The response should consist of every line below, restated exactly, with no pictures.

---------- Material for the task ----------

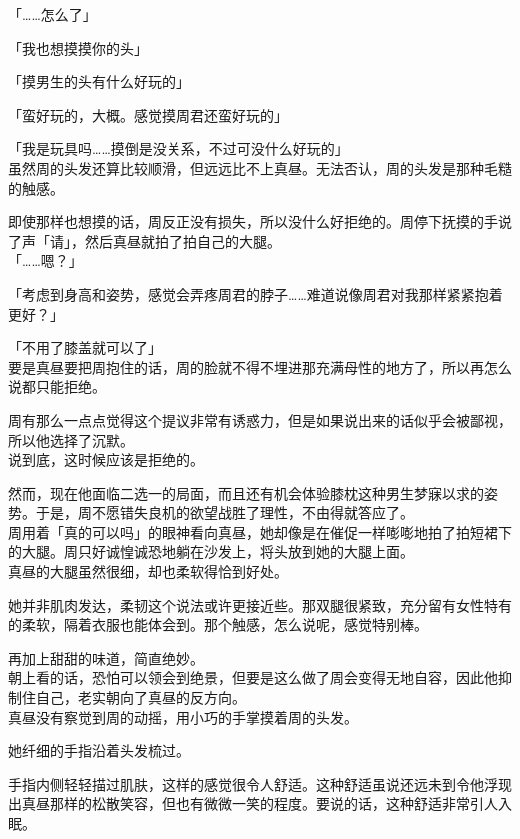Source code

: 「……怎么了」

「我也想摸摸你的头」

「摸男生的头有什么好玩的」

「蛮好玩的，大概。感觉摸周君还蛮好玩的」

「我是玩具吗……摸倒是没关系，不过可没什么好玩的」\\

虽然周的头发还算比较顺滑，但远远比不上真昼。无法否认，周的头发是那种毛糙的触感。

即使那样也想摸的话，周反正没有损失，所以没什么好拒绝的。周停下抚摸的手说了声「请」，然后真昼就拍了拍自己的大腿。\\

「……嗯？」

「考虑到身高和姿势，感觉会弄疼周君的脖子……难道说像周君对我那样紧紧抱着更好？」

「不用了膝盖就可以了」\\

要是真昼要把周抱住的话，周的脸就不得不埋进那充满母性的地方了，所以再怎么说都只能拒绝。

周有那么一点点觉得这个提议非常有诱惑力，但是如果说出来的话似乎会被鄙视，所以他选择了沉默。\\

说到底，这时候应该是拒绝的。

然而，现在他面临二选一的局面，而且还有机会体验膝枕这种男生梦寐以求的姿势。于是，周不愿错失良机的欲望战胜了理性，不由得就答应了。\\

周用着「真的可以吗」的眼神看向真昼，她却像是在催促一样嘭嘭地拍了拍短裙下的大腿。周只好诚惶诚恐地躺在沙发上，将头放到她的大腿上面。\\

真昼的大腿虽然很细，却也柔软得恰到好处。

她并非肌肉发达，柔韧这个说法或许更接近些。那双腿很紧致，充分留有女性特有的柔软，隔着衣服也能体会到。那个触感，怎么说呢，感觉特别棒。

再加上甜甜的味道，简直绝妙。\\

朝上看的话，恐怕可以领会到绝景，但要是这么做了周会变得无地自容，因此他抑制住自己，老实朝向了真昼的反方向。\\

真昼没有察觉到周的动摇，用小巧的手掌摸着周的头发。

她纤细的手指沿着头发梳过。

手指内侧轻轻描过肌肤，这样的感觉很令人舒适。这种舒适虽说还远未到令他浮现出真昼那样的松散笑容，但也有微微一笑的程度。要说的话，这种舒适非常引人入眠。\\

----------

• _Solution to this exercise_:
Source code

: 「……怎么了」

「我也想摸摸你的头」

「摸男生的头有什么好玩的」

「蛮好玩的，大概。感觉摸周君还蛮好玩的」

「我是玩具吗……摸倒是没关系，不过可没什么好玩的」\\

虽然周的头发还算比较顺滑，但远远比不上真昼。无法否认，周的头发是那种毛糙的触感。

即使那样也想摸的话，周反正没有损失，所以没什么好拒绝的。周停下抚摸的手说了声「请」，然后真昼就拍了拍自己的大腿。\\

「……嗯？」

「考虑到身高和姿势，感觉会弄疼周君的脖子……难道说像周君对我那样紧紧抱着更好？」

「不用了膝盖就可以了」\\

要是真昼要把周抱住的话，周的脸就不得不埋进那充满母性的地方了，所以再怎么说都只能拒绝。

周有那么一点点觉得这个提议非常有诱惑力，但是如果说出来的话似乎会被鄙视，所以他选择了沉默。\\

说到底，这时候应该是拒绝的。

然而，现在他面临二选一的局面，而且还有机会体验膝枕这种男生梦寐以求的姿势。于是，周不愿错失良机的欲望战胜了理性，不由得就答应了。\\

周用着「真的可以吗」的眼神看向真昼，她却像是在催促一样嘭嘭地拍了拍短裙下的大腿。周只好诚惶诚恐地躺在沙发上，将头放到她的大腿上面。\\

真昼的大腿虽然很细，却也柔软得恰到好处。

她并非肌肉发达，柔韧这个说法或许更接近些。那双腿很紧致，充分留有女性特有的柔软，隔着衣服也能体会到。那个触感，怎么说呢，感觉特别棒。

再加上甜甜的味道，简直绝妙。\\

朝上看的话，恐怕可以领会到绝景，但要是这么做了周会变得无地自容，因此他抑制住自己，老实朝向了真昼的反方向。\\

真昼没有察觉到周的动摇，用小巧的手掌摸着周的头发。

她纤细的手指沿着头发梳过。

手指内侧轻轻描过肌肤，这样的感觉很令人舒适。这种舒适虽说还远未到令他浮现出真昼那样的松散笑容，但也有微微一笑的程度。要说的话，这种舒适非常引人入眠。\\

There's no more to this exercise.